Danger said:If both of them remain in the same frame, then the answer should be 'yes'. I'm no expert on Relativity, though. It's probably best to wait for a real scientist to weigh in with some answers for you.
kev said:A lot depends on the method of acceleration method used. Born rigid acceleration (keeping the separation between the the nose and the tail of the rocket at the appropriate length contracted length) and bell acceleration (keeping the separation of the nose and tail constant in the non accelerating frame) will result in the clock going out of syncronisation. See https://www.physicsforums.com/showthread.php?t=216113
Well, do you understand about the relativity of simultaneity in relativity which says that different frames define what it means for clocks to be "synchronized" differently? In relativity, if I'm moving inertially and I have two clocks at rest relative to me, I synchronize them in my frame using the "Einstein synchronization convention" which is based on assuming that light moves at the same speed in all directions in my own frame--so, for example, I can set off a flash at the midpoint of the two clocks, and then as long as they both read the same time at the moment the light from the flash hits them, I define them to be "synchronized" in my frame. But it's not hard to see that if each observer synchronizes their own clocks this way, they will say that the clocks of other observers are out-of-sync. For example, say I'm on a rocket which is moving forward in your frame, and I synchronize clocks at the front and back of the rocket by setting off a flash at the midpoint and setting the two clocks to read the same time when the light reaches them. In your frame the clock at the front of the rocket is moving away from the point in space where the flash was set off, while the clock at the back of the rocket is moving towards that point, so naturally if you assume the light moves at the same speed in both directions in your frame, that means the light will actually hit the clock at the back before it hits the clock at the front, so if both clocks read the same time when the light hits them that must the two clocks are out-of-sync in your frame.rab99 said:I need to clarify my last post a little
From examining the thread that you referred me to if:
all the appropriate parameters are measured, by the appropriate measuring device, in the appropriate frame, Then the clocks, ONCE THEY ARE AT A CONSTANT VELOCITY, can be adjusted (say by moving the hands on the clock) to allow for the amount they became unsychronised, during the acceleration, to make them synchronised again yeh ?
AND
I guess the question I want answered is , is it possible to have two clocks perfectly synchronised in a CONSTANT VELOCITY moving frame of reference yes or no?
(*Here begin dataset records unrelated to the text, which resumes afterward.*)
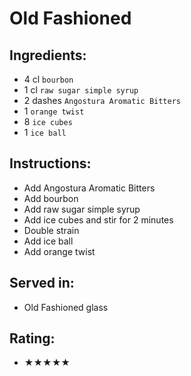 # Old Fashioned

## Ingredients:
- 4 cl `bourbon`
- 1 cl `raw sugar simple syrup`
- 2 dashes `Angostura Aromatic Bitters`
- 1 `orange twist`
- 8 `ice cubes`
- 1 `ice ball`

## Instructions:
- Add Angostura Aromatic Bitters
- Add bourbon
- Add raw sugar simple syrup
- Add ice cubes and stir for 2 minutes <!-- - Add ice cubes and stir for 60 seconds -->
- Double strain <!--  --> <!-- - Strain --> <!-- - Strain with julep strainer  -->
- Add ice ball
- Add orange twist

## Served in:
- Old Fashioned glass

## Rating:
- ★★★★★
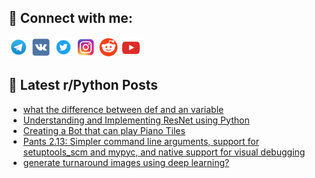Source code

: ## 🔎 Connect with me:
[<img src="https://github.com/bullbesh/bullbesh/blob/main/images/Telegram.png" width="32" height="32" />](https://t.me/bullbesh)
[<img src="https://github.com/bullbesh/bullbesh/blob/main/images/VK.png" width="32" height="32" />](https://vk.com/bullbesh)
[<img src="https://github.com/bullbesh/bullbesh/blob/main/images/Twitter.png" width="32" height="32" />](https://twitter.com/bullbesh1)
[<img src="https://github.com/bullbesh/bullbesh/blob/main/images/Instagram.png" width="32" height="32" />](https://www.instagram.com/bullbesh)
[<img src="https://github.com/bullbesh/bullbesh/blob/main/images/Reddit.png" width="32" height="32" />](https://www.reddit.com/user/bullbesh)
[<img src="https://github.com/bullbesh/bullbesh/blob/main/images/YouTube.png" width="32" height="32" />](https://www.youtube.com/channel/UCtfjRs6uzgq5mfm8S06WTcg)

## 📕 Latest r/Python Posts
<!-- BLOG-POST-LIST:START -->
- [what the difference between def and an variable](https://www.reddit.com/r/Python/comments/xa5hum/what_the_difference_between_def_and_an_variable/)
- [Understanding and Implementing ResNet using Python](https://www.reddit.com/r/Python/comments/xa3hvk/understanding_and_implementing_resnet_using_python/)
- [Creating a Bot that can play Piano Tiles](https://www.reddit.com/r/Python/comments/xa178z/creating_a_bot_that_can_play_piano_tiles/)
- [Pants 2.13: Simpler command line arguments, support for setuptools_scm and mypyc, and native support for visual debugging](https://www.reddit.com/r/Python/comments/xa0zt8/pants_213_simpler_command_line_arguments_support/)
- [generate turnaround images using deep learning?](https://www.reddit.com/r/Python/comments/x9xwuv/generate_turnaround_images_using_deep_learning/)
<!-- BLOG-POST-LIST:END -->
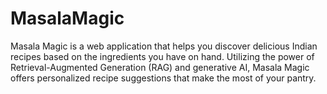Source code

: # MasalaMagic
Masala Magic is a web application that helps you discover delicious Indian recipes based on the ingredients you have on hand. Utilizing the power of Retrieval-Augmented Generation (RAG) and generative AI, Masala Magic offers personalized recipe suggestions that make the most of your pantry.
I suspect the answer is yes
A "frame" is just a coordinate system, it isn't localized to a particular region of space, so I don't see what you mean when you distinguish "external to the frame" and "in a different frame". But other than that I'd say your correct, it's possible to adjust the clocks so they're synchronized in the rest frame of an observer who sees the clocks as being at rest relative to himself, or it's possible to adjust them so they're synchronized in the rest frame of an observer a different observer who sees the clocks in motion relative to herself, but not both (except in the special case where the observer who sees the clocks in motion sees them moving exactly perpendicular to the axis between the two clocks).rab99 said:So assuming I have an observer within the same frame as the clocks and I have an observer external to that frame (or in a different frame) it is entirely possible thru measurement and adjustment to synchronise the clocks so the observer within the frame will say they are synchronised
and
thru measurement and further adjustment to synchronise the clocks so the observer external to the frame will say they are synchronised
Of course the adjustment for the external observer will be different than the adjustment required for the internal observer
and
of course it is impossible to adjust the clocks so they are simutaneously synchronised for both the internal and external observer if the internal and external observer are in different frames ie frames traveling at a different velocity or direction relative to to each other ... is this correct ?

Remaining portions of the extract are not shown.